BY: ALI JENKINS
It is no secret that on-field success leads to an increase in national awareness and student applications. Whether it’s a winning season or an upset, America’s obsession with football runs deep.
Blame it on the 24/7 media bombardment or the laziness of today’s college students, but one thing is certain: football glory leads to academic short-comings.
A recent study published in the October issue of American Economic Journal: Applied Economics found a direct correlation between male non-athletes increased partying and decreased studying in the fall semester and the success of their football program.

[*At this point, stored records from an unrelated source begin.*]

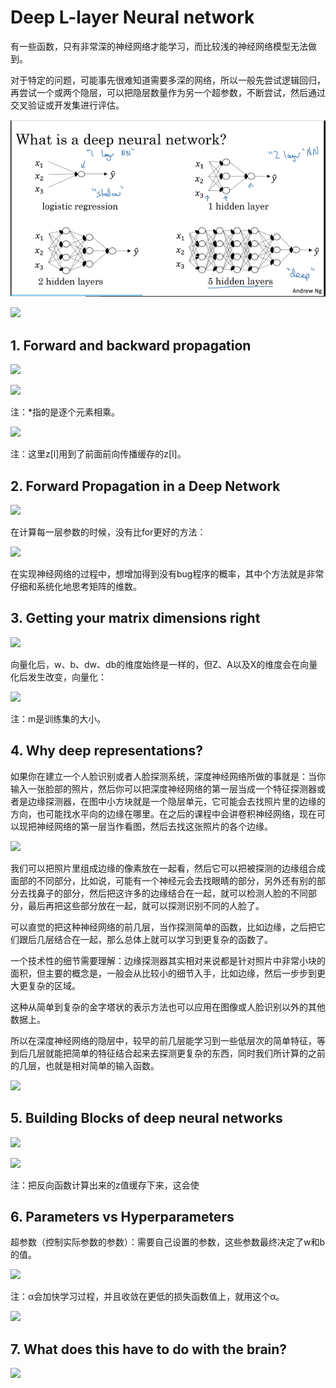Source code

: # Deep L-layer Neural network

有一些函数，只有非常深的神经网络才能学习，而比较浅的神经网络模型无法做到。

对于特定的问题，可能事先很难知道需要多深的网络，所以一般先尝试逻辑回归，再尝试一个或两个隐层，可以把隐层数量作为另一个超参数，不断尝试，然后通过交叉验证或开发集进行评估。

![](https://github.com/Qu-rixin/deeplearning.ai-notes/blob/master/01-Neural_Networks_and_Deep_Learning/week4/images3/Deep_L-layer_Neural_network.PNG)

![](https://github.com/Qu-rixin/deeplearning.ai-notes/tree/master/01-Neural_Networks_and_Deep_Learning/week4/images3/Deep_L-layer_Neural_network2.PNG)

## 1. Forward and backward propagation

![](https://github.com/Qu-rixin/deeplearning.ai-notes/tree/master/01-Neural_Networks_and_Deep_Learning/week4/images3/Forward_and_backward_propagation1.PNG)

![](https://github.com/Qu-rixin/deeplearning.ai-notes/tree/master/01-Neural_Networks_and_Deep_Learning/week4/images3/Forward_and_backward_propagation2.PNG)

注：*指的是逐个元素相乘。

![](https://github.com/Qu-rixin/deeplearning.ai-notes/tree/master/01-Neural_Networks_and_Deep_Learning/week4/images3/Forward_and_backward_propagation3.PNG)

注：这里z[l]用到了前面前向传播缓存的z[l]。

## 2. Forward Propagation in a Deep Network

![](https://github.com/Qu-rixin/deeplearning.ai-notes/tree/master/01-Neural_Networks_and_Deep_Learning/week4/images3/Forward_Propagation_in_a_Deep_Network1.PNG)

在计算每一层参数的时候，没有比for更好的方法：

![](https://github.com/Qu-rixin/deeplearning.ai-notes/tree/master/01-Neural_Networks_and_Deep_Learning/week4/images3/Forward_Propagation_in_a_Deep_Network2.PNG)

在实现神经网络的过程中，想增加得到没有bug程序的概率，其中个方法就是非常仔细和系统化地思考矩阵的维数。

## 3. Getting your matrix dimensions right

![](https://github.com/Qu-rixin/deeplearning.ai-notes/tree/master/01-Neural_Networks_and_Deep_Learning/week4/images3/Getting_your_matrix_dimensions_right1.PNG)

向量化后，w、b、dw、db的维度始终是一样的，但Z、A以及X的维度会在向量化后发生改变，向量化：

![](https://github.com/Qu-rixin/deeplearning.ai-notes/tree/master/01-Neural_Networks_and_Deep_Learning/week4/images3/Getting_your_matrix_dimensions_right2.PNG)

注：m是训练集的大小。

## 4. Why deep representations?

如果你在建立一个人脸识别或者人脸探测系统，深度神经网络所做的事就是：当你输入一张脸部的照片，然后你可以把深度神经网络的第一层当成一个特征探测器或者是边缘探测器，在图中小方块就是一个隐层单元，它可能会去找照片里的边缘的方向，也可能找水平向的边缘在哪里。在之后的课程中会讲卷积神经网络，现在可以现把神经网络的第一层当作看图，然后去找这张照片的各个边缘。

![](https://github.com/Qu-rixin/deeplearning.ai-notes/tree/master/01-Neural_Networks_and_Deep_Learning/week4/images3/Why_deep_representations.PNG)

我们可以把照片里组成边缘的像素放在一起看，然后它可以把被探测的边缘组合成面部的不同部分，比如说，可能有一个神经元会去找眼睛的部分，另外还有别的部分去找鼻子的部分，然后把这许多的边缘结合在一起，就可以检测人脸的不同部分，最后再把这些部分放在一起，就可以探测识别不同的人脸了。

可以直觉的把这种神经网络的前几层，当作探测简单的函数，比如边缘，之后把它们跟后几层结合在一起，那么总体上就可以学习到更复杂的函数了。

一个技术性的细节需要理解：边缘探测器其实相对来说都是针对照片中非常小块的面积，但主要的概念是，一般会从比较小的细节入手，比如边缘，然后一步步到更大更复杂的区域。

这种从简单到复杂的金字塔状的表示方法也可以应用在图像或人脸识别以外的其他数据上。

所以在深度神经网络的隐层中，较早的前几层能学习到一些低层次的简单特征，等到后几层就能把简单的特征结合起来去探测更复杂的东西，同时我们所计算的之前的几层，也就是相对简单的输入函数。

![](https://github.com/Qu-rixin/deeplearning.ai-notes/tree/master/01-Neural_Networks_and_Deep_Learning/week4/images3/Why_deep_representations2.PNG)

## 5. Building Blocks of deep neural networks

![](https://github.com/Qu-rixin/deeplearning.ai-notes/tree/master/01-Neural_Networks_and_Deep_Learning/week4/images3/Building_Blocks_of_deep_neural_networks1.PNG)

![](https://github.com/Qu-rixin/deeplearning.ai-notes/tree/master/01-Neural_Networks_and_Deep_Learning/week4/images3/Building_Blocks_of_deep_neural_networks2.PNG)

注：把反向函数计算出来的z值缓存下来，这会使

## 6. Parameters vs Hyperparameters

超参数（控制实际参数的参数）：需要自己设置的参数，这些参数最终决定了w和b的值。

![](https://github.com/Qu-rixin/deeplearning.ai-notes/tree/master/01-Neural_Networks_and_Deep_Learning/week4/images3/Parameters_vs_Hyperparameters1.PNG)

注：α会加快学习过程，并且收敛在更低的损失函数值上，就用这个α。

![](https://github.com/Qu-rixin/deeplearning.ai-notes/tree/master/01-Neural_Networks_and_Deep_Learning/week4/images3/Parameters_vs_Hyperparameters2.PNG)

## 7. What does this have to do with the brain?

![](https://github.com/Qu-rixin/deeplearning.ai-notes/tree/master/01-Neural_Networks_and_Deep_Learning/week4/images3/What_does_this_have_to_do_with_the_brain.PNG)

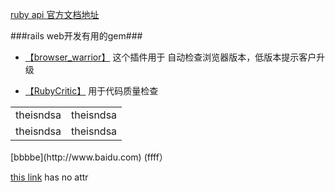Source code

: [ruby  api 官方文档地址](http://ruby-doc.org/core-2.3.1/)
<style>
tr{
color: colo;

}
</style>


###rails web开发有用的gem###

* [【browser_warrior】](https://github.com/80percent/browser_warrior)    这个插件用于 自动检查浏览器版本，低版本提示客户升级

* [【RubyCritic】](https://ruby-china.org/topics/30746) 用于代码质量检查

<table>
	<tr>
		<td>theisndsa</td>
		<td>theisndsa</td>
	</tr>
	<tr>
		<td>theisndsa</td>
		<td>theisndsa</td>
	</tr>
</table>
[bbbbe](http://www.baidu.com) (ffff）

[this link](http://www.baidu.com) has no attr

The study, conducted by University of Oregon researchers Jason M. Lindo, Isaac D. Swensen and Glen R. Waddell, revealed male students dedicate less time to studying and more time to drinking and “risky behaviors” when their collegiate team plays well.
Although the study was conducted at the University of Oregon, the results reflect the attitude of students nationwide. No longer are academics at the forefront of the mind. Now, more and more undecided high school seniors are swayed from one institution to another based on athletic superiority.
A national championship season or a Rose Bowl victory can entice and persuade students to apply and enroll in a college they never expected to attend. But to the horror of parents and university faculty, academics take a back seat to the celebration of athletic success.
Twenty-four percent of males said their study time was reduced “definitely” or “probably” based on the team’s success on the field. Both in absolute terms and relative to females, male grades tend to decrease significantly when the football team succeeds.
Nearly half of the males surveyed admitted to partying more when the team won.
The effects trickle down to female non-student athletes as well. The researchers found that females whose GPA’s improved alongside the success of the football team were less likely to drop out of college following a winning season, although the exact reason for the decrease is unknown.
The study begs the question, “How do you encourage on-field success while maintaining an emphasis on academic excellence?”
Left up to their own devices, students are going to choose the easy route every time. It is up to the schools to teach them that while athletic success is great, education is the key to real-world achievement.